Hemp businesses immediately decried the proposed federal ban and said it was championed by anti-cannabis U.S. Rep. Andy Harris of Maryland, a Republican who has for years introduced various bills to block or roll back marijuana and hemp reforms. Harris’ office used the same summary language in a press release.
“It’s another bill to destroy the hemp industry,” said Art Massolo, the founder of Cycling Frog, a Colorado-based hemp THC beverage company, after speaking at a cannabis business conference in New York City yesterday. “The fact of the matter is that THC hasn’t killed one human being on the planet, ever. So what are worried about? What are people so afraid of?”
Jim Higdon, co-founder of Kentucky-based Cornbread Hemp, said most Americans want a regulated national THC market, not a return to the days of cannabis prohibition.

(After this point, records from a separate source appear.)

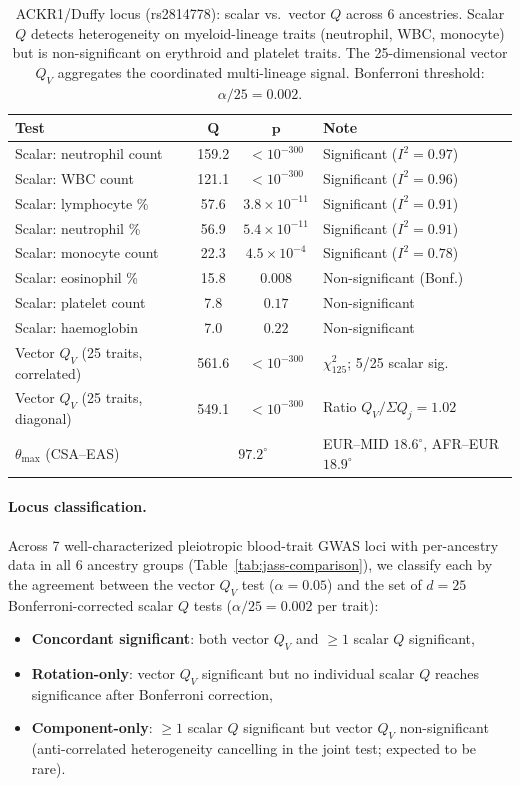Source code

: \documentclass[11pt]{article}
\begin{document}
\begin{table}[t]
\centering
\caption{ACKR1/Duffy locus (rs2814778): scalar vs.\ vector $Q$ across 6 ancestries. Scalar $Q$ detects heterogeneity on myeloid-lineage traits (neutrophil, WBC, monocyte) but is non-significant on erythroid and platelet traits. The 25-dimensional vector $Q_V$ aggregates the coordinated multi-lineage signal. Bonferroni threshold: $\alpha / 25 = 0.002$.}
\label{tab:ackr1}
\small
\begin{tabular}{@{}lccl@{}}
\toprule
\textbf{Test} & $\boldsymbol{Q}$ & $\boldsymbol{p}$ & \textbf{Note} \\
\midrule
Scalar: neutrophil count & 159.2 & $< 10^{-300}$ & Significant ($I^2 = 0.97$) \\
Scalar: WBC count & 121.1 & $< 10^{-300}$ & Significant ($I^2 = 0.96$) \\
Scalar: lymphocyte \% & 57.6 & $3.8 \times 10^{-11}$ & Significant ($I^2 = 0.91$) \\
Scalar: neutrophil \% & 56.9 & $5.4 \times 10^{-11}$ & Significant ($I^2 = 0.91$) \\
Scalar: monocyte count & 22.3 & $4.5 \times 10^{-4}$ & Significant ($I^2 = 0.78$) \\
Scalar: eosinophil \% & 15.8 & $0.008$ & Non-significant (Bonf.) \\
Scalar: platelet count & 7.8 & $0.17$ & Non-significant \\
Scalar: haemoglobin & 7.0 & $0.22$ & Non-significant \\
\midrule
Vector $Q_V$ (25 traits, correlated) & 561.6 & $< 10^{-300}$ & $\chi^2_{125}$; 5/25 scalar sig.\ \\
Vector $Q_V$ (25 traits, diagonal) & 549.1 & $< 10^{-300}$ & Ratio $Q_V / \Sigma Q_j = 1.02$ \\
$\theta_{\max}$ (CSA--EAS) & \multicolumn{2}{c}{$97.2^\circ$} & EUR--MID $18.6^\circ$, AFR--EUR $18.9^\circ$ \\
\bottomrule
\end{tabular}
\end{table}

\paragraph{Locus classification.}
Across 7 well-characterized pleiotropic blood-trait GWAS loci with per-ancestry data in all 6 ancestry groups (Table~\ref{tab:jass-comparison}), we classify each by the agreement between the vector $Q_V$ test ($\alpha = 0.05$) and the set of $d = 25$ Bonferroni-corrected scalar $Q$ tests ($\alpha / 25 = 0.002$ per trait):
\begin{itemize}
    \item \textbf{Concordant significant}: both vector $Q_V$ and $\geq 1$ scalar $Q$ significant,
    \item \textbf{Rotation-only}: vector $Q_V$ significant but no individual scalar $Q$ reaches significance after Bonferroni correction,
    \item \textbf{Component-only}: $\geq 1$ scalar $Q$ significant but vector $Q_V$ non-significant (anti-correlated heterogeneity cancelling in the joint test; expected to be rare).
\end{itemize}
\end{document}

“This amendment proposed by known anti-cannabis zealot, Rep. Andy Harris, would be a huge step backwards for the American farming economy and the American consumer. The American people have spoken repeatedly: they want legal, regulated cannabis products, not the sort of 1980’s-style prohibition proposed by Rep. Andy Harris,” Higdon said in a text message.

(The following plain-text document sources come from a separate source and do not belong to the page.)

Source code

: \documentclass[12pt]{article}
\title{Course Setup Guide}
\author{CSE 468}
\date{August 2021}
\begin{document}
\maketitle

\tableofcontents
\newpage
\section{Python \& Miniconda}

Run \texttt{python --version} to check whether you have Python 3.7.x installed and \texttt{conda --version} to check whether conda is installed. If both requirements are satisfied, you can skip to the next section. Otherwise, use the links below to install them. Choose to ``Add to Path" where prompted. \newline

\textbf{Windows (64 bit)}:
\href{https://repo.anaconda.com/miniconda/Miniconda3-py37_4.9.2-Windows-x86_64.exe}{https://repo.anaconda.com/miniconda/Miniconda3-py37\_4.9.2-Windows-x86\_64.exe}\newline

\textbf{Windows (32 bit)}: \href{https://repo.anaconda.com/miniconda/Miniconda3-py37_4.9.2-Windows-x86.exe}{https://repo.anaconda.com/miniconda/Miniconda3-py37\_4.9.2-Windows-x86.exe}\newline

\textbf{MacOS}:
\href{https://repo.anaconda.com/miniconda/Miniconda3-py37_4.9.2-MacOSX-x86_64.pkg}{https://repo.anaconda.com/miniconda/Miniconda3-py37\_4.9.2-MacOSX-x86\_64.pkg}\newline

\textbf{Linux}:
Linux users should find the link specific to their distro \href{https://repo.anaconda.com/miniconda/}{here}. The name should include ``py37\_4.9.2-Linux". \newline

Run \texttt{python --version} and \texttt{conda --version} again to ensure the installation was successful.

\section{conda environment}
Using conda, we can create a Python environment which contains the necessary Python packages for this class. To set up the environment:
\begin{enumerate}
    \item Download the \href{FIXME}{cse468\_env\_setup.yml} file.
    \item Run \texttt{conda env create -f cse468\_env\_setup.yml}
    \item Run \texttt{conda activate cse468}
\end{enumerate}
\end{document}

Some members of the marijuana industry said the proposed intoxicating hemp ban would likely benefit the marijuana sector, at least in the short term, by eliminating major competition for state-licensed cannabis shops.

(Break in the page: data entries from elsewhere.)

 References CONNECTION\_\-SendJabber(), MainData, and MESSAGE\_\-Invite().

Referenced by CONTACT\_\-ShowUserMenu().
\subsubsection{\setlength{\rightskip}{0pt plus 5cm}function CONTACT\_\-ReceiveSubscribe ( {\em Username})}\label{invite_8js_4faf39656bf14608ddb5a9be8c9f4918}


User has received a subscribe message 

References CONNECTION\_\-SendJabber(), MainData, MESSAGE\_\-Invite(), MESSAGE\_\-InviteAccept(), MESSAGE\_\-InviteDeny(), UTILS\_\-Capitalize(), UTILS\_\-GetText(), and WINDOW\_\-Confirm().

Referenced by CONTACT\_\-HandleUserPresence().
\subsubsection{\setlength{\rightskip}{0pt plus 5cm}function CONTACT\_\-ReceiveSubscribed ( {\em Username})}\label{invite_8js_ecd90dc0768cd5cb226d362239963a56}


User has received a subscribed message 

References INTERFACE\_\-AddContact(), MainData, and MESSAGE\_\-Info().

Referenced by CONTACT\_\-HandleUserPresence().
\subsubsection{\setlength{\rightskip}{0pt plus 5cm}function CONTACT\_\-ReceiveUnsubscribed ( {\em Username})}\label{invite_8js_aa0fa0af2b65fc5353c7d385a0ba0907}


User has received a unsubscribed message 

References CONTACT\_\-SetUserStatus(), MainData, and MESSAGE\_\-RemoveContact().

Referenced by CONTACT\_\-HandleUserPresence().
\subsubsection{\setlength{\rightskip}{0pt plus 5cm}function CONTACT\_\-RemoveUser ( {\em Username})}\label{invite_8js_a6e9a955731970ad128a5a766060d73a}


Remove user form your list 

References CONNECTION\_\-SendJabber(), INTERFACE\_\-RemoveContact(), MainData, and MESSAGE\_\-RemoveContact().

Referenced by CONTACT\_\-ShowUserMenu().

“Overnight, it’s great news,” said Vince Ning, owner of cannabis distributor Nabis, which operates in California, New York and Nevada. “I think it’d be good news for us. It gives us more work to do.”
But others decried such a proposal as short-sighted and potentially harmful in the long run for anyone in either the marijuana or hemp trades.
“What I fear is, this reaction isn’t coming from prohibitionists or those who hate the industry. I see this happening in a lot of states, that members of our industry who are trying to eliminate competition are educating those who still believe in prohibition, to crack down on what we call ‘hemp,’ ” said Demitri Downing, co-founder of the Marijuana Industry Trade Association of Arizona.
“It would be a net positive for those people who are participating in the THC licensed market, because it limits the competition and it limits the supply chain to them,” Downing said. “At a higher level, it’s a negative, because it sends the message out to the community that there’s something dangerous about this plant. That message in general isn’t one our industry shouldn’t be supporting.”
Whitney said a hemp ban would provide a “plus to the marijuana industry,” but warned that the policy would probably be a “net neutral” because large multistate operators have put so much money into intoxicating hemp already.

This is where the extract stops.